Nadal won six of the nine games played after the restart to close out a 6-4, 6-3, 2-6, 7-5 victory over Djokovic, cementing his name in the history books with a record seventh French Open title, one more than Bjorn Borg. Nadal also prevented Djokovic from becoming the first man since 1969 to win four straight majors, the same way Roger Federer got denied in 2006 and 2007.

Also against Nadal. Also on the clay.

"My mental part, probably, on clay is one of the most important things," Nadal said. "Because you have to run, you have to suffer sometimes, you have to play with more tactics, because you have more time to think, to do things."

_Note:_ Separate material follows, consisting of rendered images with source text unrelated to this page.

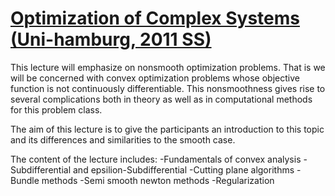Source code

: # [Optimization of Complex Systems  (Uni-hamburg, 2011 SS)](https://www.stine.uni-hamburg.de/scripts/mgrqispi.dll?APPNAME=CampusNet&PRGNAME=COURSEDETAILS&ARGUMENTS=-N000000000000001,-N000360,-N0,-N341163414770989,-N341163414798990,-N0,-N0,-N0)
This lecture will emphasize on nonsmooth optimization problems. 
That is we will be concerned with convex optimization problems whose objective function is not continuously differentiable. 
This nonsmoothness gives rise to several complications both in theory as well as in computational methods for this problem class. 

The aim of this lecture is to give the participants an introduction to 
this topic and its differences and similarities to the smooth case. 

The content of the lecture includes: 
-Fundamentals of convex analysis 
-Subdifferential and epsilion-Subdifferential 
-Cutting plane algorithms 
-Bundle methods 
-Semi smooth newton methods 
-Regularization
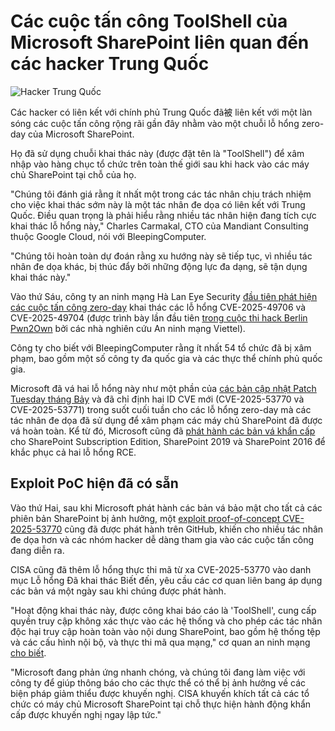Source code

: # Các cuộc tấn công ToolShell của Microsoft SharePoint liên quan đến các hacker Trung Quốc

![Hacker Trung Quốc](https://www.bleepstatic.com/content/hl-images/2025/07/22/Chinese--hackers.jpg)

Các hacker có liên kết với chính phủ Trung Quốc đã被 liên kết với một làn sóng các cuộc tấn công rộng rãi gần đây nhằm vào một chuỗi lỗ hổng zero-day của Microsoft SharePoint.

Họ đã sử dụng chuỗi khai thác này (được đặt tên là "ToolShell") để xâm nhập vào hàng chục tổ chức trên toàn thế giới sau khi hack vào các máy chủ SharePoint tại chỗ của họ.

"Chúng tôi đánh giá rằng ít nhất một trong các tác nhân chịu trách nhiệm cho việc khai thác sớm này là một tác nhân đe dọa có liên kết với Trung Quốc. Điều quan trọng là phải hiểu rằng nhiều tác nhân hiện đang tích cực khai thác lỗ hổng này," Charles Carmakal, CTO của Mandiant Consulting thuộc Google Cloud, nói với BleepingComputer.

"Chúng tôi hoàn toàn dự đoán rằng xu hướng này sẽ tiếp tục, vì nhiều tác nhân đe dọa khác, bị thúc đẩy bởi những động lực đa dạng, sẽ tận dụng khai thác này."

Vào thứ Sáu, công ty an ninh mạng Hà Lan Eye Security [đầu tiên phát hiện các cuộc tấn công zero-day](https://www.bleepingcomputer.com/news/microsoft/microsoft-sharepoint-zero-day-exploited-in-rce-attacks-no-patch-available/) khai thác các lỗ hổng CVE-2025-49706 và CVE-2025-49704 (được trình bày lần đầu tiên [trong cuộc thi hack Berlin Pwn2Own](https://www.bleepingcomputer.com/news/security/hackers-earn-1-078-750-for-28-zero-days-at-pwn2own-berlin/) bởi các nhà nghiên cứu An ninh mạng Viettel).

Công ty cho biết với BleepingComputer rằng ít nhất 54 tổ chức đã bị xâm phạm, bao gồm một số công ty đa quốc gia và các thực thể chính phủ quốc gia.

Microsoft đã vá hai lỗ hổng này như một phần của [các bản cập nhật Patch Tuesday tháng Bảy](https://www.bleepingcomputer.com/news/microsoft/microsoft-july-2025-patch-tuesday-fixes-one-zero-day-137-flaws/) và đã chỉ định hai ID CVE mới (CVE-2025-53770 và CVE-2025-53771) trong suốt cuối tuần cho các lỗ hổng zero-day mà các tác nhân đe dọa đã sử dụng để xâm phạm các máy chủ SharePoint đã được vá hoàn toàn. Kể từ đó, Microsoft cũng đã [phát hành các bản vá khẩn cấp](https://www.bleepingcomputer.com/news/microsoft/microsoft-releases-emergency-patches-for-sharepoint-rce-flaws-exploited-in-attacks/) cho SharePoint Subscription Edition, SharePoint 2019 và SharePoint 2016 để khắc phục cả hai lỗ hổng RCE.

## Exploit PoC hiện đã có sẵn

Vào thứ Hai, sau khi Microsoft phát hành các bản vá bảo mật cho tất cả các phiên bản SharePoint bị ảnh hưởng, một [exploit proof-of-concept CVE-2025-53770](https://github.com/kaizensecurity/CVE-2025-53770) cũng đã được phát hành trên GitHub, khiến cho nhiều tác nhân đe dọa hơn và các nhóm hacker dễ dàng tham gia vào các cuộc tấn công đang diễn ra.

CISA cũng đã thêm lỗ hổng thực thi mã từ xa CVE-2025-53770 vào danh mục Lỗ hổng Đã khai thác Biết đến, yêu cầu các cơ quan liên bang áp dụng các bản vá một ngày sau khi chúng được phát hành.

"Hoạt động khai thác này, được công khai báo cáo là 'ToolShell', cung cấp quyền truy cập không xác thực vào các hệ thống và cho phép các tác nhân độc hại truy cập hoàn toàn vào nội dung SharePoint, bao gồm hệ thống tệp và các cấu hình nội bộ, và thực thi mã qua mạng," cơ quan an ninh mạng [cho biết](https://www.cisa.gov/news-events/alerts/2025/07/20/microsoft-releases-guidance-exploitation-sharepoint-vulnerability-cve-2025-53770).

"Microsoft đang phản ứng nhanh chóng, và chúng tôi đang làm việc với công ty để giúp thông báo cho các thực thể có thể bị ảnh hưởng về các biện pháp giảm thiểu được khuyến nghị. CISA khuyến khích tất cả các tổ chức có máy chủ Microsoft SharePoint tại chỗ thực hiện hành động khẩn cấp được khuyến nghị ngay lập tức."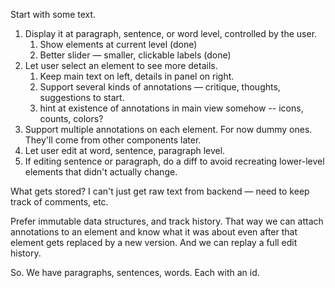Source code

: Start with some text.

1. Display it at paragraph, sentence, or word level, controlled by the user.
    1. Show elements at current level (done)
    1. Better slider — smaller, clickable labels (done)
1. Let user select an element to see more details.
    1. Keep main text on left, details in panel on right.
    1. Support several kinds of annotations — critique, thoughts, suggestions to start.
    1. hint at existence of annotations in main view somehow -- icons, counts, colors?
1. Support multiple annotations on each element. For now dummy ones. They'll come from other components later.
1. Let user edit at word, sentence, paragraph level.
1. If editing sentence or paragraph, do a diff to avoid recreating lower-level elements that didn't actually change. 

What gets stored? I can't just get raw text from backend — need to keep track of comments, etc. 

Prefer immutable data structures, and track history. That way we can attach annotations to an element and know what it was about even after that element gets replaced by a new version. And we can replay a full edit history.

So. We have paragraphs, sentences, words. Each with an id. 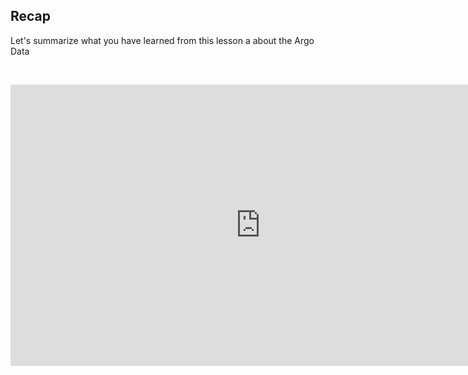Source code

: ## Recap

Let's summarize what you have learned from this lesson a about the Argo Data

&nbsp;&nbsp;<center><iframe width="800" height="450" src="https://www.youtube.com/embed/pqiC8i13KFY?si=hDej9MABw-eJsxmW&amp;start=9" title="Recap Lesson 1" frameborder="0" allow="accelerometer; autoplay; clipboard-write; encrypted-media; gyroscope; picture-in-picture; web-share" referrerpolicy="strict-origin-when-cross-origin" allowfullscreen></iframe></center>


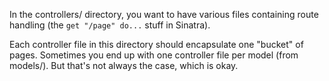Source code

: In the controllers/ directory, you want to have various files containing route handling (the `get "/page" do...` stuff in Sinatra).

Each controller file in this directory should encapsulate one "bucket" of pages. Sometimes you end up with one controller file per model (from models/). But that's not always the case, which is okay.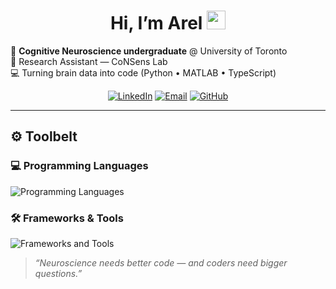 <!-- README.md — Arel Baha Encin -->

<h1 align="center">Hi, I’m Arel <img src="https://media.giphy.com/media/hvRJCLFzcasrR4ia7z/giphy.gif" width="30"></h1>

<p align="left">
  🧠  <strong>Cognitive Neuroscience undergraduate</strong> @ University of Toronto<br/>
  🔬  Research Assistant — CoNSens Lab <br/>
  💻  Turning brain data into code (Python • MATLAB • TypeScript)
</p>

<div align="center">
  <a href="https://www.linkedin.com/in/arelbahaencin/"><img alt="LinkedIn" src="https://img.shields.io/badge/-LinkedIn-blue?style=flat-square&logo=linkedin"></a>
  <a href="mailto:arel.encin@mail.utoronto.ca"><img alt="Email" src="https://img.shields.io/badge/-Email-D14836?style=flat-square&logo=gmail&logoColor=white"></a>
  <a href="https://github.com/arelbahaencin"><img alt="GitHub" src="https://img.shields.io/badge/-GitHub-181717?style=flat-square&logo=github"></a>
</div>

---

## ⚙️ Toolbelt

### 💻 Programming Languages
<p align="left">
  <img src="https://skillicons.dev/icons?i=python,c,javascript,typescript,r,matlab,bash&perline=8" alt="Programming Languages" />
</p>

### 🛠️ Frameworks & Tools
<p align="left">
  <img src="https://skillicons.dev/icons?i=react,figma,pytorch,tensorflow,keras,pandas,numpy,sklearn,docker,git,aws,cloudflare,jupyter,office&perline=8" alt="Frameworks and Tools" />
</p>

> <em>“Neuroscience needs better code — and coders need bigger questions.”</em>
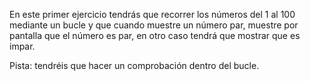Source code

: En este primer ejercicio tendrás que recorrer los números del 1 al 100 mediante un bucle y que cuando muestre un número par, muestre por pantalla que el número es par, en otro caso tendrá que mostrar que es impar.


Pista: tendréis que hacer un comprobación dentro del bucle.
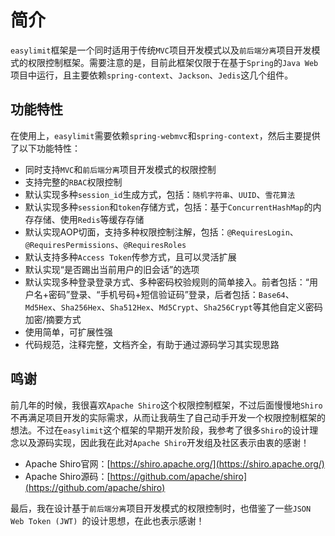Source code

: # 简介 #

`easylimit`框架是一个同时适用于传统`MVC`项目开发模式以及`前后端分离`项目开发模式的权限控制框架。需要注意的是，目前此框架仅限于在基于`Spring`的`Java Web`项目中运行，且主要依赖`spring-context`、`Jackson`、`Jedis`这几个组件。

## 功能特性 ##

在使用上，`easylimit`需要依赖`spring-webmvc`和`spring-context`，然后主要提供了以下功能特性：

- 同时支持`MVC`和`前后端分离`项目开发模式的权限控制
- 支持完整的`RBAC`权限控制
- 默认实现多种`session_id`生成方式，包括：`随机字符串`、`UUID`、`雪花算法`
- 默认实现多种`session`和`token`存储方式，包括：基于`ConcurrentHashMap`的内存存储、使用`Redis`等缓存存储
- 默认实现AOP切面，支持多种权限控制注解，包括：`@RequiresLogin`、`@RequiresPermissions`、`@RequiresRoles`
- 默认支持多种`Access Token`传参方式，且可以灵活扩展
- 默认实现“是否踢出当前用户的旧会话”的选项
- 默认实现多种登录登录方式、多种密码校验规则的简单接入。前者包括：“用户名+密码”登录、“手机号码+短信验证码”登录，后者包括：`Base64`、`Md5Hex`、`Sha256Hex`、`Sha512Hex`、`Md5Crypt`、`Sha256Crypt`等其他自定义密码加密/摘要方式
- 使用简单，可扩展性强
- 代码规范，注释完整，文档齐全，有助于通过源码学习其实现思路

## 鸣谢 ##

前几年的时候，我很喜欢`Apache Shiro`这个权限控制框架，不过后面慢慢地`Shiro`不再满足项目开发的实际需求，从而让我萌生了自己动手开发一个权限控制框架的想法。不过在`easylimit`这个框架的早期开发阶段，我参考了很多`Shiro`的设计理念以及源码实现，因此我在此对`Apache Shiro`开发组及社区表示由衷的感谢！

- Apache Shiro官网：[https://shiro.apache.org/](https://shiro.apache.org/)
- Apache Shiro源码：[https://github.com/apache/shiro](https://github.com/apache/shiro)



最后，我在设计基于`前后端分离`项目开发模式的权限控制时，也借鉴了一些`JSON Web Token (JWT) `的设计思想，在此也表示感谢！

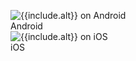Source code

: <figure class="site-figure">
  <div class="site-figure-container">
      <img src='/assets/images/docs/get-started/android/{{include.image}}'
           alt='{{include.alt}} on Android'
           class='{{include.class}}'>
      <figcaption class="figure-caption">Android</figcaption>
  </div>
  <div class="site-figure-container">
      <img src='/assets/images/docs/get-started/ios/{{include.image}}'
           alt='{{include.alt}} on iOS'
           class='{{include.class}}'>
      <figcaption class="figure-caption">iOS</figcaption>
  </div>
</figure>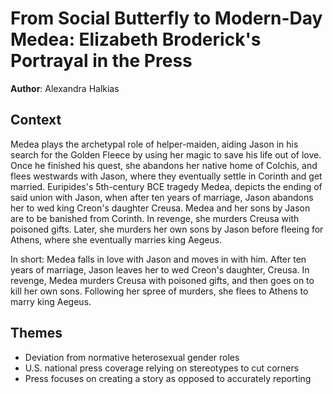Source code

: # From Social Butterfly to Modern-Day Medea: Elizabeth Broderick's Portrayal in the Press
**Author**: Alexandra Halkias

## Context
Medea plays the archetypal role of helper-maiden, aiding Jason in his search for the Golden Fleece by using her magic to save his life out of love. Once he finished his quest, she abandons her native home of Colchis, and flees westwards with Jason, where they eventually settle in Corinth and get married. Euripides's 5th-century BCE tragedy Medea, depicts the ending of said union with Jason, when after ten years of marriage, Jason abandons her to wed king Creon's daughter Creusa. Medea and her sons by Jason are to be banished from Corinth. In revenge, she murders Creusa with poisoned gifts. Later, she murders her own sons by Jason before fleeing for Athens, where she eventually marries king Aegeus. 

In short: Medea falls in love with Jason and moves in with him. After ten years of marriage, Jason leaves her to wed Creon's daughter, Creusa. In revenge, Medea murders Creusa with poisoned gifts, and then goes on to kill her own sons. Following her spree of murders, she flees to Athens to marry king Aegeus.

## Themes
- Deviation from normative heterosexual gender roles
- U.S. national press coverage relying on stereotypes to cut corners
- Press focuses on creating a story as opposed to accurately reporting

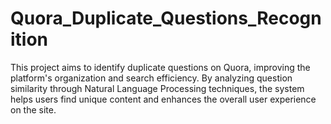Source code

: # Quora_Duplicate_Questions_Recognition
This project aims to identify duplicate questions on Quora, improving the platform's organization and search efficiency. By analyzing question similarity through Natural Language Processing techniques, the system helps users find unique content and enhances the overall user experience on the site.
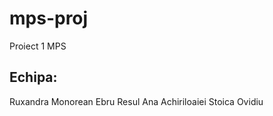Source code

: # mps-proj
Proiect 1 MPS

## Echipa: 
  Ruxandra Monorean
  Ebru Resul
  Ana Achiriloaiei
  Stoica Ovidiu
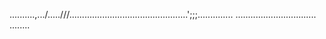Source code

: ..........,.../.....///...............................................';;;..............
................................
........




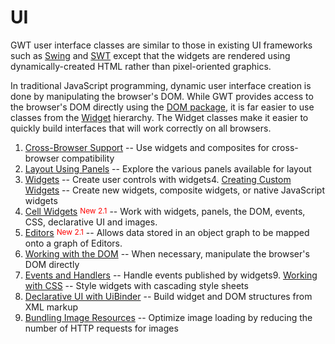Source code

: UI
===

GWT user interface classes are similar to those in existing UI frameworks such as [Swing](http://java.sun.com/javase/6/docs/api/javax/swing/package-summary.html) and [SWT](http://www.eclipse.org/swt/) except that the widgets are rendered using dynamically-created HTML rather than pixel-oriented graphics.   

In traditional JavaScript programming, dynamic user interface creation is done by manipulating the browser's DOM. While GWT provides access to the browser's DOM directly using the [DOM package](/javadoc/latest/com/google/gwt/dom/client/package-summary.html), it is far easier to use classes from the [Widget](/javadoc/latest/com/google/gwt/user/client/ui/Widget.html) hierarchy. The Widget classes make it easier to quickly build interfaces that will work correctly on all browsers. 

1.  [Cross-Browser Support](DevGuideUiBrowser.html) -- Use widgets and composites for cross-browser compatibility
2.  [Layout Using Panels](DevGuideUiPanels.html) -- Explore the various panels available for layout
3.  [Widgets](DevGuideUiWidgets.html) -- Create user controls with widgets4.  [Creating Custom Widgets](DevGuideUiCustomWidgets.html) -- Create new widgets, composite widgets, or native JavaScript widgets
5.  [Cell Widgets](DevGuideUiCellWidgets.html) <sup style="color: red; vertical-align: 2px; font-size: 85%;">New 2.1</sup> -- Work with widgets, panels, the DOM, events, CSS, declarative UI and images.
6.  [Editors](DevGuideUiEditors.html)  <sup style="color: red; vertical-align: 2px; font-size: 85%">New 2.1</sup> -- Allows data stored in an object graph to be mapped onto a graph of Editors.
7.  [Working with the DOM](DevGuideUiDom.html) -- When necessary, manipulate the browser's DOM directly
8.  [Events and Handlers](DevGuideUiHandlers.html) -- Handle events published by widgets9.  [Working with CSS](DevGuideUiCss.html) -- Style widgets with cascading style sheets
10.  [Declarative UI with UiBinder](DevGuideUiBinder.html) -- Build widget and DOM structures from XML markup
11.  [Bundling Image Resources](DevGuideUiImageBundles.html) -- Optimize image loading by reducing the number of HTTP requests for images
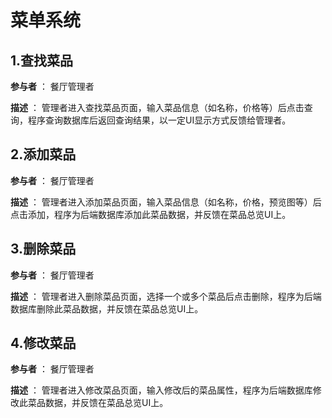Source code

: # 菜单系统

## 1.查找菜品

**参与者** ： 餐厅管理者

**描述** ： 管理者进入查找菜品页面，输入菜品信息（如名称，价格等）后点击查询，程序查询数据库后返回查询结果，以一定UI显示方式反馈给管理者。

## 2.添加菜品

**参与者** ： 餐厅管理者

**描述** ： 管理者进入添加菜品页面，输入菜品信息（如名称，价格，预览图等）后点击添加，程序为后端数据库添加此菜品数据，并反馈在菜品总览UI上。

## 3.删除菜品

**参与者** ： 餐厅管理者

**描述** ： 管理者进入删除菜品页面，选择一个或多个菜品后点击删除，程序为后端数据库删除此菜品数据，并反馈在菜品总览UI上。

## 4.修改菜品

**参与者** ： 餐厅管理者

**描述** ： 管理者进入修改菜品页面，输入修改后的菜品属性，程序为后端数据库修改此菜品数据，并反馈在菜品总览UI上。

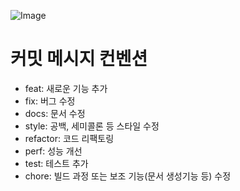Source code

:![Image](https://github.com/user-attachments/assets/23eca6ef-ab6b-4574-8669-b0f866396497)


# 커밋 메시지 컨벤션
- feat: 새로운 기능 추가
- fix: 버그 수정
- docs: 문서 수정
- style: 공백, 세미콜론 등 스타일 수정
- refactor: 코드 리팩토링
- perf: 성능 개선
- test: 테스트 추가
- chore: 빌드 과정 또는 보조 기능(문서 생성기능 등) 수정


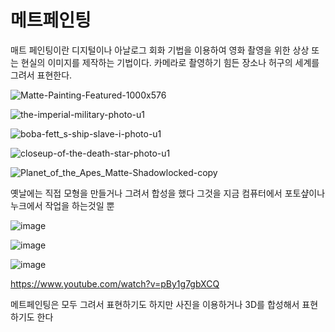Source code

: # 메트페인팅
매트 페인팅이란 디지털이나 아날로그 회화 기법을 이용하여 영화 촬영을 위한 상상 또는 현실의 이미지를 제작하는 기법이다. 카메라로 촬영하기 힘든 장소나 허구의 세계를 그려서 표현한다.

![Matte-Painting-Featured-1000x576](https://user-images.githubusercontent.com/76280155/146629349-cf1ee20d-077d-4d81-8715-15d3f42603bd.jpg)

![the-imperial-military-photo-u1](https://user-images.githubusercontent.com/76280155/146629311-900b19aa-4450-4f1f-82e5-3e7416848186.jpg)

![boba-fett_s-ship-slave-i-photo-u1](https://user-images.githubusercontent.com/76280155/146629313-ddf6da30-3d06-42f3-9fc9-0bb9e875598c.jpg)

![closeup-of-the-death-star-photo-u1](https://user-images.githubusercontent.com/76280155/146629340-ec5eb65c-3bb5-4f42-aef7-381f364868d8.jpg)

![Planet_of_the_Apes_Matte-Shadowlocked-copy](https://user-images.githubusercontent.com/76280155/146629377-4858bbb1-e5b4-45d9-b28c-5f9b91466b96.jpg)

옛날에는 직접 모형을 만들거나 그려서 합성을 했다 그것을 지금 컴퓨터에서 포토샾이나 누크에서 작업을 하는것일 뿐



![image](https://user-images.githubusercontent.com/76280155/146629425-96d6c3a3-5b4a-476d-ab60-311236bc981b.png)

![image](https://user-images.githubusercontent.com/76280155/146629436-3456844b-f1ba-4dde-ac24-c195a4ea8147.png)

![image](https://user-images.githubusercontent.com/76280155/146629442-5f1b1698-e738-4c89-8c08-70463f4f6b2b.png)



https://www.youtube.com/watch?v=pBy1g7gbXCQ


메트페인팅은 모두 그려서 표현하기도 하지만 사진을 이용하거나 3D를 합성해서 표현하기도 한다
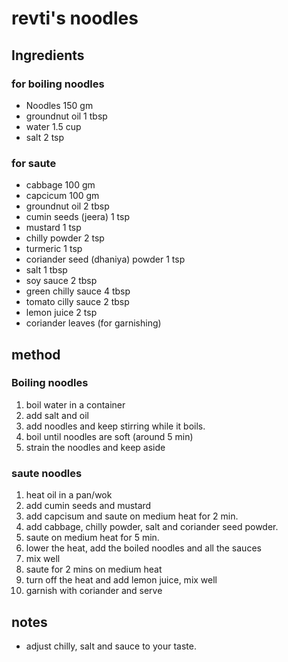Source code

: # revti's noodles

## Ingredients

### for boiling noodles

* Noodles 150 gm
* groundnut oil 1 tbsp
* water 1.5 cup
* salt 2 tsp

### for saute

* cabbage 100 gm
* capcicum 100 gm
* groundnut oil 2 tbsp
* cumin seeds (jeera) 1 tsp 
* mustard 1 tsp
* chilly powder 2 tsp
* turmeric 1 tsp
* coriander seed (dhaniya) powder 1 tsp
* salt 1 tbsp
* soy sauce 2 tbsp
* green chilly sauce 4 tbsp
* tomato cilly sauce 2 tbsp
* lemon juice 2 tsp
* coriander leaves (for garnishing)

## method

### Boiling noodles

1. boil water in a container
2. add salt and oil
3. add noodles and keep stirring while it boils.
4. boil until noodles are soft (around 5 min)
5. strain the noodles and keep aside

### saute noodles

1. heat oil in a pan/wok
2. add cumin seeds and mustard
3. add capcisum and saute on medium heat for 2 min.
4. add cabbage, chilly powder, salt and coriander seed powder.
5. saute on medium heat for 5 min.
6. lower the heat, add the boiled noodles and all the sauces
7. mix well
8. saute for 2 mins on medium heat
9. turn off the heat and add lemon juice, mix well
10. garnish with coriander and serve

## notes

* adjust chilly, salt and sauce to your taste.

The end of this one played out the way seven of the last eight of them have at Roland Garros: Nadal sliding through the gritty court, reaching for balls nobody else could think of getting, punishing his opponent and pressuring him into "unforced errors" that were really no such thing. Djokovic had 15 during the fourth set.

It was quite a different scene from the evening before, when rain turned the court into a sheet of near-mud, the tennis balls got saturated and every advantage belonged to Djokovic. He ran off eight straight games — who does that against Rafa on clay? — and Nadal was scowling, arguing with the umpires, asking to have the match suspended because Roland Garros was playing more like an unkempt public court after a storm than one of tennis' hallowed grounds on an historically important day.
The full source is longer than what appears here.